[ previous ] [ next ] [ threads ]
 From:  sylikc <sylikc at gmail dot com>
 To:  m0n0wall at lists dot m0n0 dot ch
 Subject:  Re: [m0n0wall] Passive Mode FTP
 Date:  Tue, 19 Apr 2005 14:19:50 -0700

On 4/7/05, Manuel Kasper <mk at neon1 dot net> wrote:
> It should be mentioned at this point (and hopefully once and for all)
> that ipnat (and thus m0n0wall) does indeed fix up PORT commands sent
> by FTP clients behind NAT to FTP servers on the Internet. Therefore,
> both active and passive FTP clients can be used behind m0n0wall (as
> long as NAT is on, which is the case in almost all setups). What
> doesn't work (and that's a limitation in ipnat) is fixup of PASV
> responses made by FTP servers behind m0n0wall. So at present, if you
> want to run an FTP server behind m0n0wall in passive mode (active
> mode is no problem), you need a static WAN IP address and a good FTP
> server that allows you to specify the IP address to be returned in
> PASV responses. Then, if you map/configure the proper port ranges,
> passive FTP servers behind m0n0wall will work too. Other than that,
> there are *no* restrictions to using FTP with m0n0wall (aside from
> the fact that EPRT/EPSV aren't supported, but these aren't in
> widespread use anyway).

Is there any way to disable (using a flag or a command in config.xml)
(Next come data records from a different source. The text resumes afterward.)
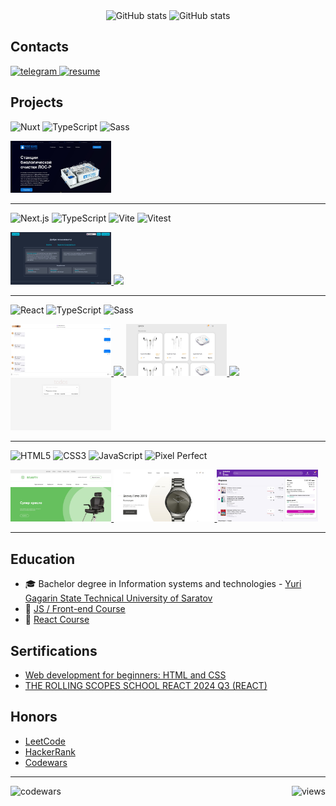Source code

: <div align="center"> 
  <picture>
    <source media="(prefers-color-scheme: dark)" srcset="https://github-readme-stats.vercel.app/api?username=insxmnea&show_icons=true&theme=nord&hide_border=true">
    <img height=200 alt="GitHub stats" src="https://github-readme-stats.vercel.app/api?username=insxmnea&show_icons=true&theme=graywhite&hide_border=true">
  </picture>
  <picture>
    <source media="(prefers-color-scheme: dark)" srcset="https://github-readme-stats.vercel.app/api/top-langs?username=insxmnea&layout=compact&langs_count=8&card_width=320&theme=nord&hide_border=true">
    <img height=200 alt="GitHub stats" src="https://github-readme-stats.vercel.app/api/top-langs?username=insxmnea&layout=compact&langs_count=8&card_width=320&theme=graywhite&hide_border=true">
  </picture>
</div>

<h2>Contacts</h2>

<div>
  <a href="https://t.me/insxmnea" target="_blank">
    <img src="https://img.shields.io/badge/telegram-26A5E4?style=for-the-badge&logo=telegram&logoColor=white" alt="telegram"/>
  </a>
  <a href="https://hh.ru/resume/e70d6458ff0958a3d00039ed1f375631366e37" target="_blank">
    <img src="https://img.shields.io/badge/my_resume-111111?style=for-the-badge&logo=read.cv&logoColor=white" alt="resume"/>
  </a>
</div>

<h2>Projects</h2>

<div>

![Nuxt](https://img.shields.io/badge/nuxt-282828.svg?style=for-the-badge&logo=nuxt&logoColor=00DC82)
![TypeScript](https://img.shields.io/badge/typescript-282828.svg?style=for-the-badge&logo=typescript&logoColor=3178C6)
![Sass](https://img.shields.io/badge/sass-282828.svg?style=for-the-badge&logo=sass&logoColor=CC6699)

</div>

<p>
  <a href='https://github.com/insxmnea/los-bio'>
    <img width="32%" src="./images/los-bio.jpg" />
  </a>
</p>

<hr/>

<div>

![Next.js](https://img.shields.io/badge/next.js-282828.svg?style=for-the-badge&logo=next.js&logoColor=white)
![TypeScript](https://img.shields.io/badge/typescript-282828.svg?style=for-the-badge&logo=typescript&logoColor=3178C6)
![Vite](https://img.shields.io/badge/vite-282828.svg?style=for-the-badge&logo=vite&logoColor=646CFF)
![Vitest](https://img.shields.io/badge/vitest-282828.svg?style=for-the-badge&logo=vitest&logoColor=6E9F18)

</div>

<p>
  <a href='https://github.com/insxmnea/graphiql-app'>
    <img width="32%" src="./images/graphiql-app.jpg" />
  </a>
  <a href='https://github.com/insxmnea/insxmnea-REACT2024Q3'>
    <img width="32%" src="./images/insxmnea-REACT2024Q3.jpg" />
  </a>
</p>

<hr/>

<div>

![React](https://img.shields.io/badge/react-282828.svg?style=for-the-badge&logo=react&logoColor=61DAFB)
![TypeScript](https://img.shields.io/badge/typescript-282828.svg?style=for-the-badge&logo=typescript&logoColor=3178C6)
![Sass](https://img.shields.io/badge/sass-282828.svg?style=for-the-badge&logo=sass&logoColor=CC6699)

</div>

<p>
  <a href='https://github.com/insxmnea/telecom-chat'>
    <img width="32%" src="./images/telecom-chat.jpg" />
  </a>
  <a href='https://github.com/insxmnea/rick-morty-characters'>
    <img width="32%" src="./images/rick-morty-characters.jpg" />
  </a>
  <a href='https://github.com/insxmnea/neoflex-invite-test'>
    <img width="32%" src="./images/neoflex-invite-test.jpg" />
  </a>
  <a href='https://github.com/insxmnea/divergent-blog'>
    <img width="32%" src="./images/divergent-blog.jpg" />
  </a>
  <a href='https://github.com/insxmnea/todo-react'>
    <img width="32%" src="./images/todo-react.jpg" />
  </a>
</p>

<hr/>

<div>

![HTML5](https://img.shields.io/badge/html5-282828.svg?style=for-the-badge&logo=html5&logoColor=E34F26)
![CSS3](https://img.shields.io/badge/css3-282828.svg?style=for-the-badge&logo=css&logoColor=%231572B6)
![JavaScript](https://img.shields.io/badge/javascript-282828.svg?style=for-the-badge&logo=javascript&logoColor=%23F7DF1E)
![Pixel Perfect](https://img.shields.io/badge/pixel_perfect-282828.svg?style=for-the-badge&logo=figma&logoColor=F24E1E)

</div>

<p>
  <a href='https://github.com/insxmnea/beauty-landing-page'>
    <img width="32%" src="./images/beauty-landing-page.jpg" />
  </a>
  <a href='https://github.com/insxmnea/conquest-landing-page'>
    <img width="32%" src="./images/conquest-landing-page.jpg" />
  </a>
  <a href='https://github.com/insxmnea/wb-l0'>
    <img width="32%" src="./images/wb-l0.jpg" />
  </a>
</p>

<hr/>

<h2>Education</h2>

- 🎓 Bachelor degree in Information systems and technologies - [Yuri Gagarin State Technical University of Saratov](https://www.sstu.ru/)
- 📜 [JS / Front-end Course](https://rs.school/courses/javascript)
- 📜 [React Course](https://rs.school/courses/reactjs)

<h2>Sertifications</h2>

- [Web development for beginners: HTML and CSS](https://stepik.org/cert/289886?lang=en)
- [ THE ROLLING SCOPES SCHOOL REACT 2024 Q3 (REACT)](https://app.rs.school/certificate/riyrdlzi)

<h2>Honors</h2>

- [LeetCode](https://leetcode.com/u/insxmnea/)
- [HackerRank](https://www.hackerrank.com/profile/kostya_svetasho1)
- [Codewars](https://www.codewars.com/users/insxmnea)

<hr/>

<img align="left" src="https://www.codewars.com/users/insxmnea/badges/micro" alt="codewars" />
<img align="right" src="https://komarev.com/ghpvc/?username=insxmnea&color=9d0006&abbreviated=true&style=flat-square&label=views" alt="views" />
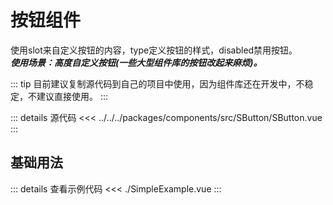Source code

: <script lang="ts" setup>
import SimpleExample from './SimpleExample.vue'
</script>

# 按钮组件

使用slot来自定义按钮的内容，type定义按钮的样式，disabled禁用按钮。  
***使用场景：高度自定义按钮(一些大型组件库的按钮改起来麻烦)。***

::: tip
目前建议复制源代码到自己的项目中使用，因为组件库还在开发中，不稳定，不建议直接使用。
:::  

::: details 源代码
<<< ../../../packages/components/src/SButton/SButton.vue
:::

## 基础用法

<SimpleExample />

::: details 查看示例代码
<<< ./SimpleExample.vue
:::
the automatic PORT translations done by ipnat?  I always have funny
problems using FTP in Explicit auth mode from an FTP client in active
mode on the LAN to a server on OPT1 (DMZ).  It works fine "sometimes"
when done without any type of explicit auth or implicit auth, but I
was just wondering if there is a way to disable this functionality?